Instructions for the task: This exercise calls for all the entries that follow to be set down exactly, without their images.

Records supplied:

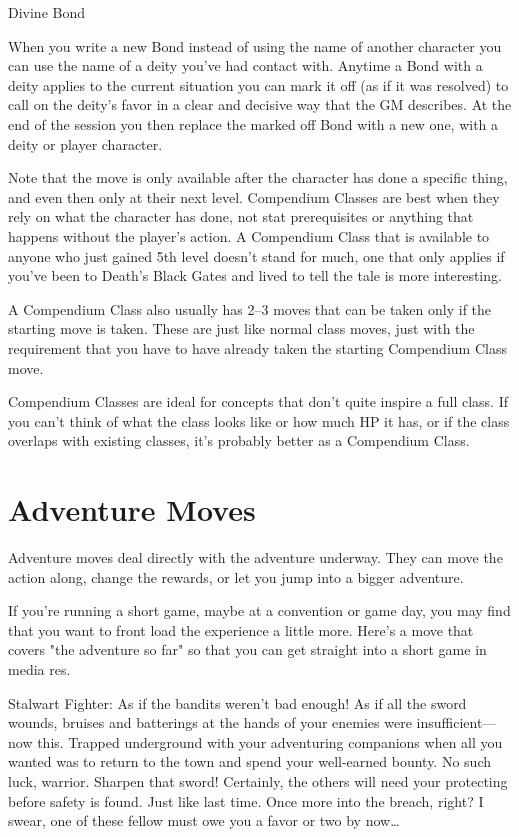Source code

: \startExample
Divine Bond
\stopExample
 
\startExample
When you write a new Bond instead of using the name of another character you can use the name of a deity you've had contact with. Anytime a Bond with a deity applies to the current situation you can mark it off (as if it was resolved) to call on the deity's favor in a clear and decisive way that the GM describes. At the end of the session you then replace the marked off Bond with a new one, with a deity or player character.
\stopExample
 

Note that the move is only available after the character has done a specific thing, and even then only at their next level. Compendium Classes are best when they rely on what the character has done, not stat prerequisites or anything that happens without the player's action. A Compendium Class that is available to anyone who just gained 5th level doesn't stand for much, one that only applies if you've been to Death's Black Gates and lived to tell the tale is more interesting.

 

A Compendium Class also usually has 2–3 moves that can be taken only if the starting move is taken. These are just like normal class moves, just with the requirement that you have to have already taken the starting Compendium Class move.

 

Compendium Classes are ideal for concepts that don't quite inspire a full class. If you can't think of what the class looks like or how much HP it has, or if the class overlaps with existing classes, it's probably better as a Compendium Class.

 
\section{Adventure Moves}    
 

Adventure moves deal directly with the adventure underway. They can move the action along, change the rewards, or let you jump into a bigger adventure.

 

If you're running a short game, maybe at a convention or game day, you may find that you want to front load the experience a little more. Here's a move that covers "the adventure so far" so that you can get straight into a short game in media res.

 
\startExample
Stalwart Fighter: As if the bandits weren’t bad enough! As if all the sword wounds, bruises and batterings at the hands of your enemies were insufficient—now this. Trapped underground with your adventuring companions when all you wanted was to return to the town and spend your well-earned bounty. No such luck, warrior. Sharpen that sword! Certainly, the others will need your protecting before safety is found. Just like last time. Once more into the breach, right? I swear, one of these fellow must owe you a favor or two by now…
\stopExample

Response:
Source code

: \startExample
Divine Bond
\stopExample
 
\startExample
When you write a new Bond instead of using the name of another character you can use the name of a deity you've had contact with. Anytime a Bond with a deity applies to the current situation you can mark it off (as if it was resolved) to call on the deity's favor in a clear and decisive way that the GM describes. At the end of the session you then replace the marked off Bond with a new one, with a deity or player character.
\stopExample
 

Note that the move is only available after the character has done a specific thing, and even then only at their next level. Compendium Classes are best when they rely on what the character has done, not stat prerequisites or anything that happens without the player's action. A Compendium Class that is available to anyone who just gained 5th level doesn't stand for much, one that only applies if you've been to Death's Black Gates and lived to tell the tale is more interesting.

 

A Compendium Class also usually has 2–3 moves that can be taken only if the starting move is taken. These are just like normal class moves, just with the requirement that you have to have already taken the starting Compendium Class move.

 

Compendium Classes are ideal for concepts that don't quite inspire a full class. If you can't think of what the class looks like or how much HP it has, or if the class overlaps with existing classes, it's probably better as a Compendium Class.

 
\section{Adventure Moves}    
 

Adventure moves deal directly with the adventure underway. They can move the action along, change the rewards, or let you jump into a bigger adventure.

 

If you're running a short game, maybe at a convention or game day, you may find that you want to front load the experience a little more. Here's a move that covers "the adventure so far" so that you can get straight into a short game in media res.

 
\startExample
Stalwart Fighter: As if the bandits weren’t bad enough! As if all the sword wounds, bruises and batterings at the hands of your enemies were insufficient—now this. Trapped underground with your adventuring companions when all you wanted was to return to the town and spend your well-earned bounty. No such luck, warrior. Sharpen that sword! Certainly, the others will need your protecting before safety is found. Just like last time. Once more into the breach, right? I swear, one of these fellow must owe you a favor or two by now…
\stopExample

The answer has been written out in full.